Exercise material
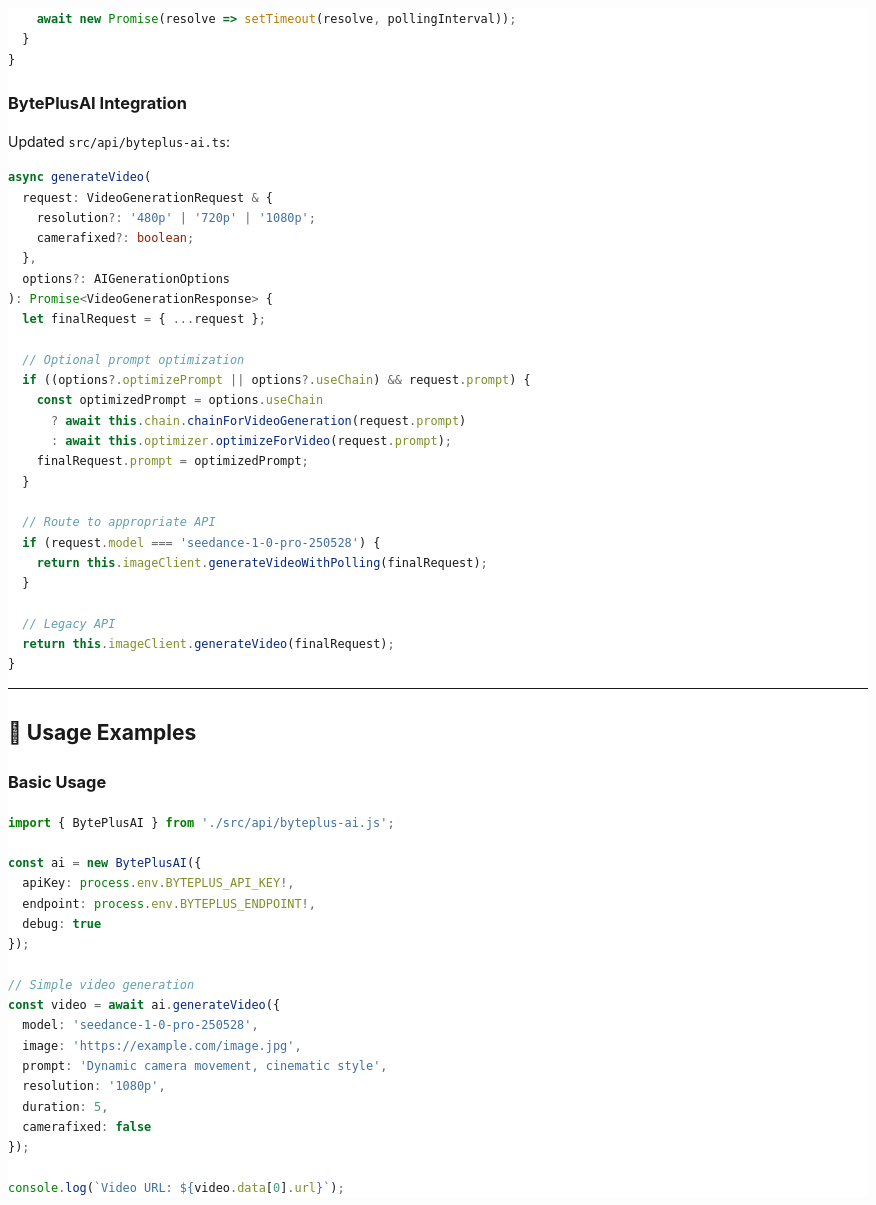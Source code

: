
 ```typescript
    await new Promise(resolve => setTimeout(resolve, pollingInterval));
  }
}
```

### BytePlusAI Integration

Updated `src/api/byteplus-ai.ts`:

```typescript
async generateVideo(
  request: VideoGenerationRequest & {
    resolution?: '480p' | '720p' | '1080p';
    camerafixed?: boolean;
  },
  options?: AIGenerationOptions
): Promise<VideoGenerationResponse> {
  let finalRequest = { ...request };

  // Optional prompt optimization
  if ((options?.optimizePrompt || options?.useChain) && request.prompt) {
    const optimizedPrompt = options.useChain
      ? await this.chain.chainForVideoGeneration(request.prompt)
      : await this.optimizer.optimizeForVideo(request.prompt);
    finalRequest.prompt = optimizedPrompt;
  }

  // Route to appropriate API
  if (request.model === 'seedance-1-0-pro-250528') {
    return this.imageClient.generateVideoWithPolling(finalRequest);
  }

  // Legacy API
  return this.imageClient.generateVideo(finalRequest);
}
```

---

## 🚀 Usage Examples

### Basic Usage

```typescript
import { BytePlusAI } from './src/api/byteplus-ai.js';

const ai = new BytePlusAI({
  apiKey: process.env.BYTEPLUS_API_KEY!,
  endpoint: process.env.BYTEPLUS_ENDPOINT!,
  debug: true
});

// Simple video generation
const video = await ai.generateVideo({
  model: 'seedance-1-0-pro-250528',
  image: 'https://example.com/image.jpg',
  prompt: 'Dynamic camera movement, cinematic style',
  resolution: '1080p',
  duration: 5,
  camerafixed: false
});

console.log(`Video URL: ${video.data[0].url}`);
```
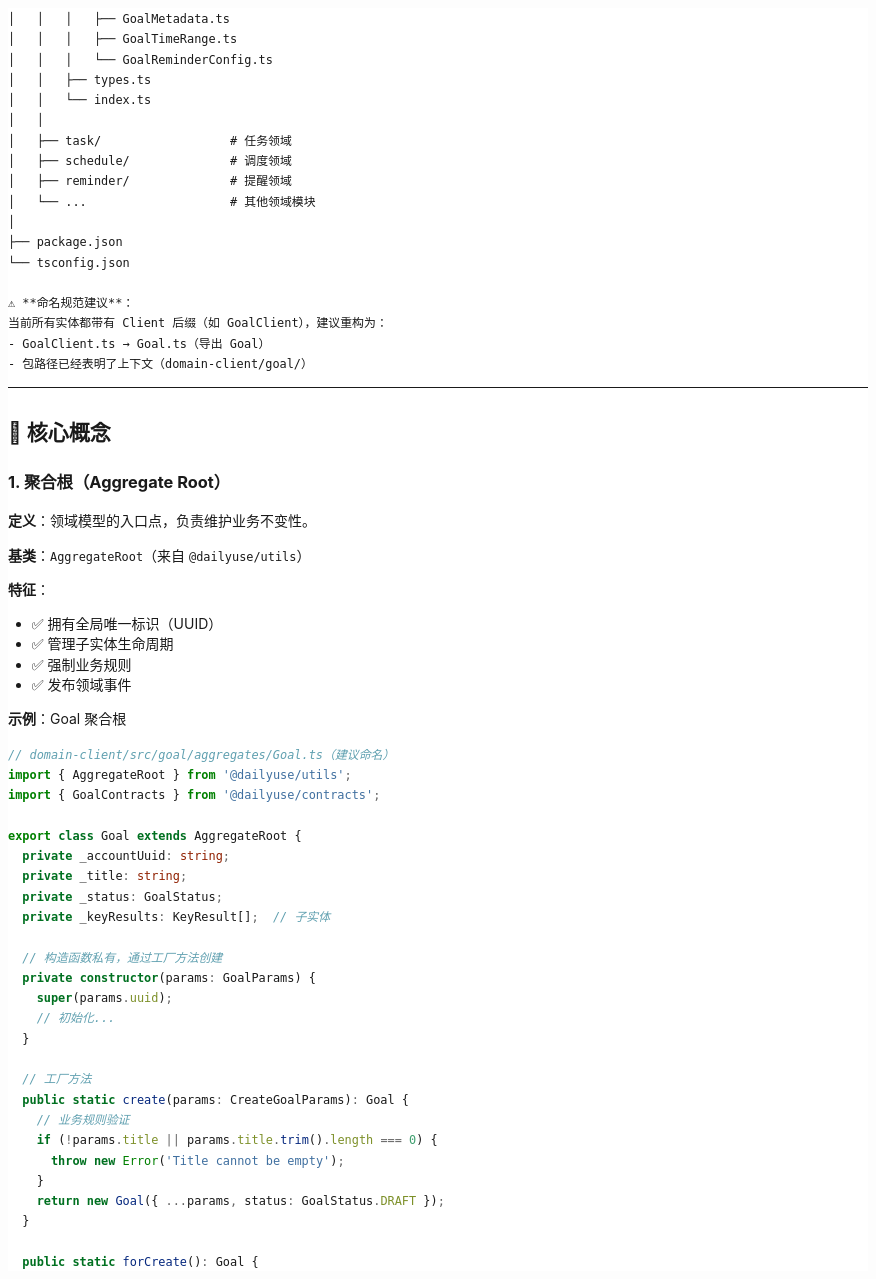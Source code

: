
 ```
│   │   │   ├── GoalMetadata.ts
│   │   │   ├── GoalTimeRange.ts
│   │   │   └── GoalReminderConfig.ts
│   │   ├── types.ts
│   │   └── index.ts
│   │
│   ├── task/                  # 任务领域
│   ├── schedule/              # 调度领域
│   ├── reminder/              # 提醒领域
│   └── ...                    # 其他领域模块
│
├── package.json
└── tsconfig.json

⚠️ **命名规范建议**：
当前所有实体都带有 Client 后缀（如 GoalClient），建议重构为：
- GoalClient.ts → Goal.ts（导出 Goal）
- 包路径已经表明了上下文（domain-client/goal/）
```

---

## 🎯 核心概念

### 1. 聚合根（Aggregate Root）

**定义**：领域模型的入口点，负责维护业务不变性。

**基类**：`AggregateRoot`（来自 `@dailyuse/utils`）

**特征**：
- ✅ 拥有全局唯一标识（UUID）
- ✅ 管理子实体生命周期
- ✅ 强制业务规则
- ✅ 发布领域事件

**示例**：Goal 聚合根

```typescript
// domain-client/src/goal/aggregates/Goal.ts（建议命名）
import { AggregateRoot } from '@dailyuse/utils';
import { GoalContracts } from '@dailyuse/contracts';

export class Goal extends AggregateRoot {
  private _accountUuid: string;
  private _title: string;
  private _status: GoalStatus;
  private _keyResults: KeyResult[];  // 子实体
  
  // 构造函数私有，通过工厂方法创建
  private constructor(params: GoalParams) {
    super(params.uuid);
    // 初始化...
  }
  
  // 工厂方法
  public static create(params: CreateGoalParams): Goal {
    // 业务规则验证
    if (!params.title || params.title.trim().length === 0) {
      throw new Error('Title cannot be empty');
    }
    return new Goal({ ...params, status: GoalStatus.DRAFT });
  }
  
  public static forCreate(): Goal {
```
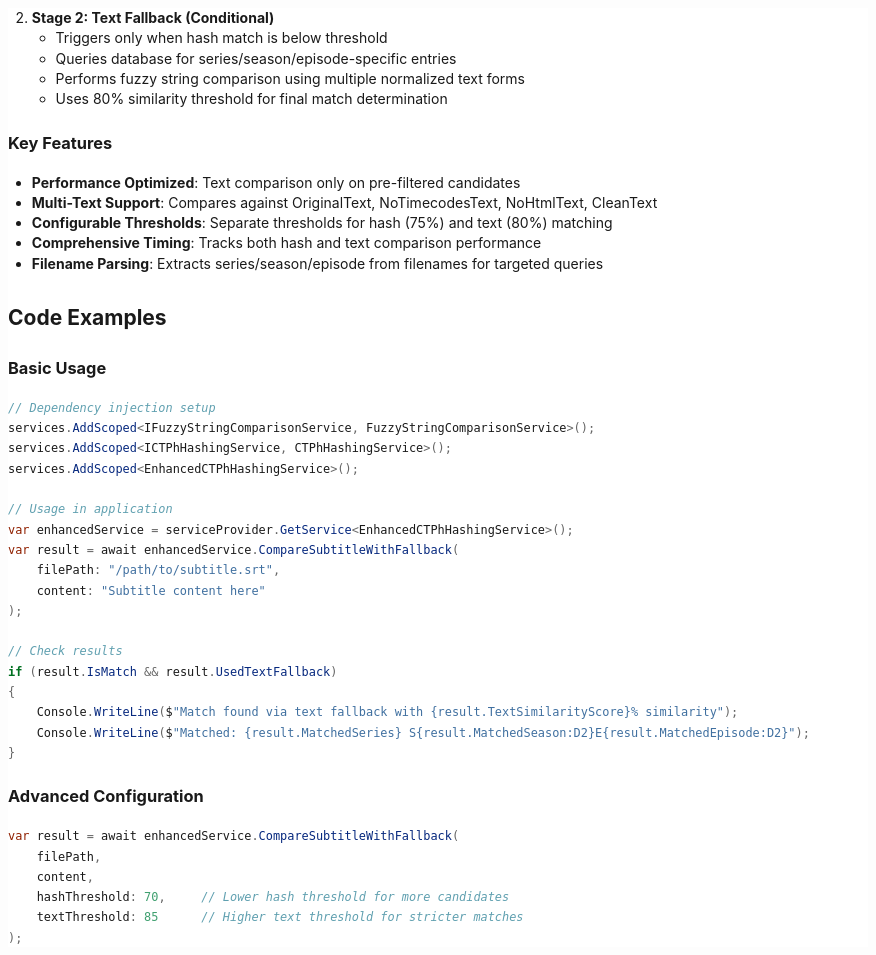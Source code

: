 2. **Stage 2: Text Fallback (Conditional)**
   - Triggers only when hash match is below threshold
   - Queries database for series/season/episode-specific entries
   - Performs fuzzy string comparison using multiple normalized text forms
   - Uses 80% similarity threshold for final match determination

### Key Features

- **Performance Optimized**: Text comparison only on pre-filtered candidates
- **Multi-Text Support**: Compares against OriginalText, NoTimecodesText, NoHtmlText, CleanText
- **Configurable Thresholds**: Separate thresholds for hash (75%) and text (80%) matching
- **Comprehensive Timing**: Tracks both hash and text comparison performance
- **Filename Parsing**: Extracts series/season/episode from filenames for targeted queries

## Code Examples

### Basic Usage

```csharp
// Dependency injection setup
services.AddScoped<IFuzzyStringComparisonService, FuzzyStringComparisonService>();
services.AddScoped<ICTPhHashingService, CTPhHashingService>();
services.AddScoped<EnhancedCTPhHashingService>();

// Usage in application
var enhancedService = serviceProvider.GetService<EnhancedCTPhHashingService>();
var result = await enhancedService.CompareSubtitleWithFallback(
    filePath: "/path/to/subtitle.srt",
    content: "Subtitle content here"
);

// Check results
if (result.IsMatch && result.UsedTextFallback)
{
    Console.WriteLine($"Match found via text fallback with {result.TextSimilarityScore}% similarity");
    Console.WriteLine($"Matched: {result.MatchedSeries} S{result.MatchedSeason:D2}E{result.MatchedEpisode:D2}");
}
```

### Advanced Configuration

```csharp
var result = await enhancedService.CompareSubtitleWithFallback(
    filePath,
    content,
    hashThreshold: 70,     // Lower hash threshold for more candidates
    textThreshold: 85      // Higher text threshold for stricter matches
);
```
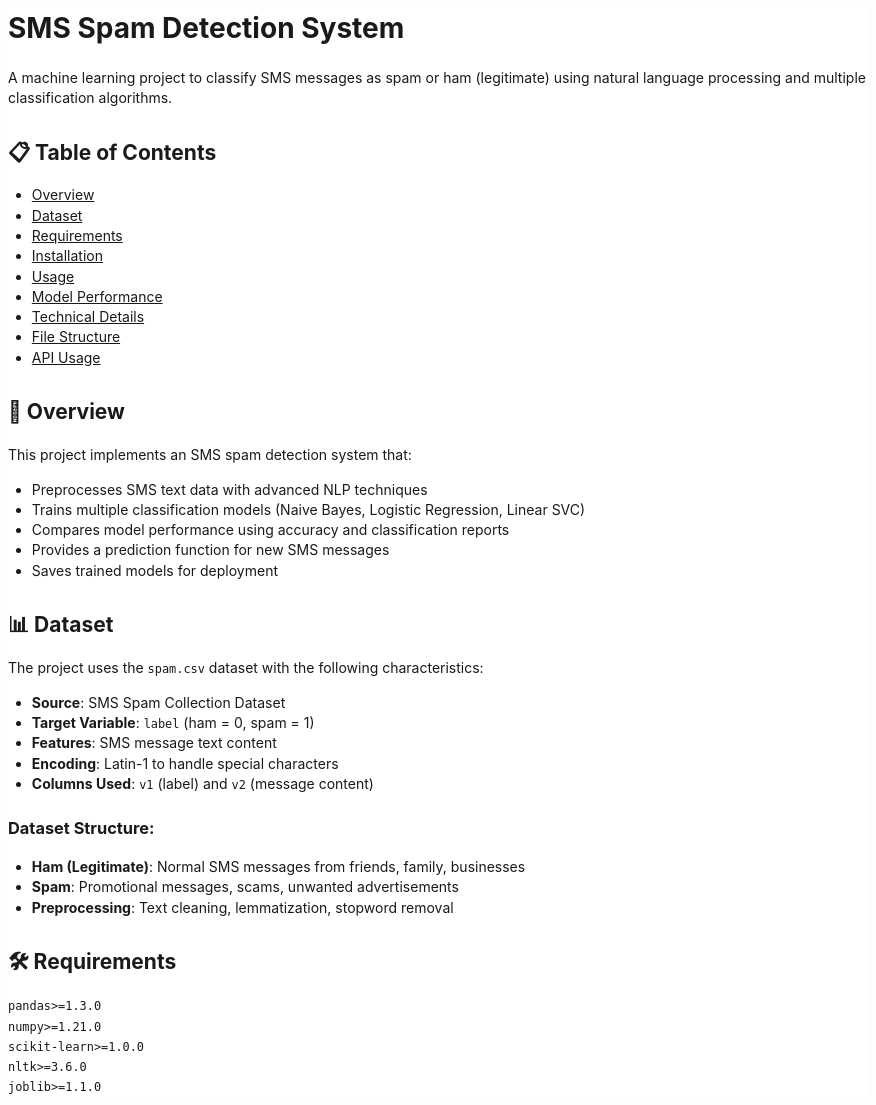 # SMS Spam Detection System

A machine learning project to classify SMS messages as spam or ham (legitimate) using natural language processing and multiple classification algorithms.

## 📋 Table of Contents
- [Overview](#overview)
- [Dataset](#dataset)
- [Requirements](#requirements)
- [Installation](#installation)
- [Usage](#usage)
- [Model Performance](#model-performance)
- [Technical Details](#technical-details)
- [File Structure](#file-structure)
- [API Usage](#api-usage)

## 🎯 Overview

This project implements an SMS spam detection system that:
- Preprocesses SMS text data with advanced NLP techniques
- Trains multiple classification models (Naive Bayes, Logistic Regression, Linear SVC)
- Compares model performance using accuracy and classification reports
- Provides a prediction function for new SMS messages
- Saves trained models for deployment

## 📊 Dataset

The project uses the `spam.csv` dataset with the following characteristics:
- **Source**: SMS Spam Collection Dataset
- **Target Variable**: `label` (ham = 0, spam = 1)
- **Features**: SMS message text content
- **Encoding**: Latin-1 to handle special characters
- **Columns Used**: `v1` (label) and `v2` (message content)

### Dataset Structure:
- **Ham (Legitimate)**: Normal SMS messages from friends, family, businesses
- **Spam**: Promotional messages, scams, unwanted advertisements
- **Preprocessing**: Text cleaning, lemmatization, stopword removal

## 🛠️ Requirements

```
pandas>=1.3.0
numpy>=1.21.0
scikit-learn>=1.0.0
nltk>=3.6.0
joblib>=1.1.0
```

Your instructions
All lines from the one with "- [Requirements](#requirements)" through the end of the material above are to be printed exactly, and only those.

Answer box
- [Requirements](#requirements)
- [Installation](#installation)
- [Usage](#usage)
- [Model Performance](#model-performance)
- [Technical Details](#technical-details)
- [File Structure](#file-structure)
- [API Usage](#api-usage)

## 🎯 Overview

This project implements an SMS spam detection system that:
- Preprocesses SMS text data with advanced NLP techniques
- Trains multiple classification models (Naive Bayes, Logistic Regression, Linear SVC)
- Compares model performance using accuracy and classification reports
- Provides a prediction function for new SMS messages
- Saves trained models for deployment

## 📊 Dataset

The project uses the `spam.csv` dataset with the following characteristics:
- **Source**: SMS Spam Collection Dataset
- **Target Variable**: `label` (ham = 0, spam = 1)
- **Features**: SMS message text content
- **Encoding**: Latin-1 to handle special characters
- **Columns Used**: `v1` (label) and `v2` (message content)

### Dataset Structure:
- **Ham (Legitimate)**: Normal SMS messages from friends, family, businesses
- **Spam**: Promotional messages, scams, unwanted advertisements
- **Preprocessing**: Text cleaning, lemmatization, stopword removal

## 🛠️ Requirements

```
pandas>=1.3.0
numpy>=1.21.0
scikit-learn>=1.0.0
nltk>=3.6.0
joblib>=1.1.0
```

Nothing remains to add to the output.